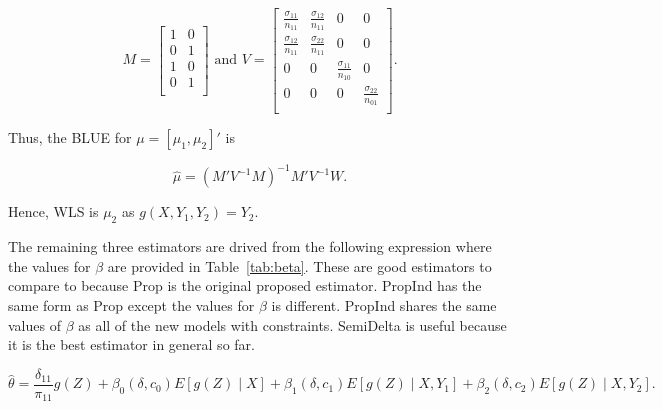 \documentclass[12pt]{article}
\begin{document}
    \[M = 
      \begin{bmatrix}
        1 & 0 \\
        0 & 1 \\
        1 & 0 \\
        0 & 1 \\
      \end{bmatrix}
      \text{ and }
      V = 
      \begin{bmatrix}
        \frac{\sigma_{11}}{n_{11}} & \frac{\sigma_{12}}{n_{11}} & 0 & 0 \\
        \frac{\sigma_{12}}{n_{11}} & \frac{\sigma_{22}}{n_{11}} & 0 & 0 \\
        0 & 0 & \frac{\sigma_{11}}{n_{10}} & 0 \\
        0 & 0 & 0 & \frac{\sigma_{22}}{n_{01}} \\
      \end{bmatrix}.
    \]

    Thus, the BLUE for $\mu = [\mu_1, \mu_2]'$ is 

    \[\hat \mu = (M' V^{-1} M)^{-1} M' V^{-1} W.\]

    Hence, WLS is $\mu_2$ as $g(X, Y_1, Y_2) = Y_2$.


The remaining three estimators are drived from the following expression
where the values for $\beta$ are provided in Table~\ref{tab:beta}. These 
are good estimators to compare to because Prop is the original proposed 
estimator. PropInd has the same form as Prop except the values for $\beta$ 
is different. PropInd shares the same values of $\beta$ as all of the new 
models with constraints. SemiDelta is useful because it is the best 
estimator in general so far.

\[\hat \theta = \frac{\delta_{11}}{\pi_{11}}g(Z) + \beta_0(\delta, c_0)E[g(Z)
\mid X] + \beta_1(\delta, c_1)E[g(Z) \mid X, Y_1] + \beta_2(\delta, c_2) E[g(Z)
\mid X, Y_2].\]
\end{document}
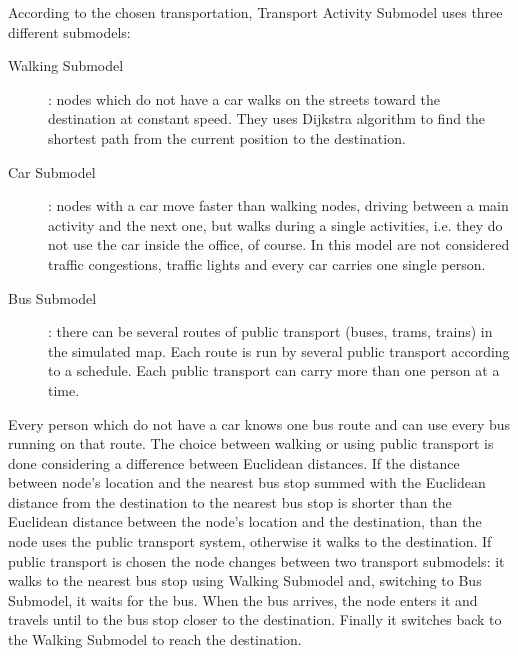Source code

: According to the chosen transportation, Transport Activity Submodel uses three different submodels:
\\

\begin{description}
\item [Walking Submodel]: nodes which do not have a car walks on the streets toward the destination at constant speed. They uses Dijkstra algorithm to find the shortest path from the current position to the destination.

\item [Car Submodel]: nodes with a car move faster than walking nodes, driving between a main activity and the next one, but walks during a single activities, i.e. they do not use the car inside the office, of course. In this model are not considered traffic congestions, traffic lights and every car carries one single person.

\item [Bus Submodel]: there can be several routes of public transport (buses, trams, trains) in the simulated map. Each route is run by several public transport according to a schedule. Each public transport can carry more than one person at a time.
\end{description}

Every person which do not have a car knows one bus route and can use every bus running on that route. The choice between walking or using public transport is done considering a difference between Euclidean distances. If the distance between node's location and the nearest bus stop summed with the Euclidean distance from the destination to the nearest bus stop is shorter than the Euclidean distance between the node's location and the destination, than the node uses the public transport system, otherwise it walks to the destination. If public transport is chosen the node changes between two transport submodels: it walks to the nearest bus stop using Walking Submodel and, switching to Bus Submodel, it waits for the bus. When the bus arrives, the node enters it and travels until to the bus stop closer to the destination. Finally it switches back to the Walking Submodel to reach the destination.
 
 


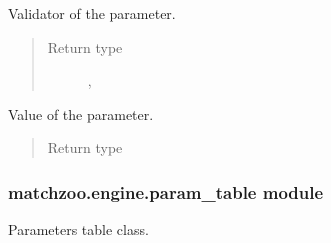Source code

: \documentclass[letterpaper,10pt,english]{sphinxmanual}
\begin{document}
\begin{fulllineitems}
\begin{fulllineitems}
\begin{quote}
\begin{description}
\end{description}\end{quote}

\end{fulllineitems}


\begin{fulllineitems}
\label{\detokenize{matchzoo.engine:matchzoo.engine.param.Param.validator}}
 \textendash{} Validator of the parameter.
\begin{quote}\begin{description}
\item[{Return type}] \leavevmode
\sphinxcode{\sphinxupquote{Callable}}{[}{[}\sphinxcode{\sphinxupquote{Any}}{]}, \sphinxcode{\sphinxupquote{bool}}{]}

\end{description}\end{quote}

\end{fulllineitems}


\begin{fulllineitems}
\label{\detokenize{matchzoo.engine:matchzoo.engine.param.Param.value}}
 \textendash{} Value of the parameter.
\begin{quote}\begin{description}
\item[{Return type}] \leavevmode
{}

\end{description}\end{quote}

\end{fulllineitems}


\end{fulllineitems}



\subsubsection{matchzoo.engine.param\_table module}
\label{\detokenize{matchzoo.engine:matchzoo-engine-param-table-module}}\label{\detokenize{matchzoo.engine:module-matchzoo.engine.param_table}}
Parameters table class.
\end{document}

══════════════════════════════

▸ Problem: Please transcribe exactly the lines above from the line that has "where the values" up to and including the line that has "is different. PropInd"; no other line belongs in the answer.

▸ Result of the exercise:
where the values for $\beta$ are provided in Table~\ref{tab:beta}. These 
are good estimators to compare to because Prop is the original proposed 
estimator. PropInd has the same form as Prop except the values for $\beta$ 
is different. PropInd shares the same values of $\beta$ as all of the new 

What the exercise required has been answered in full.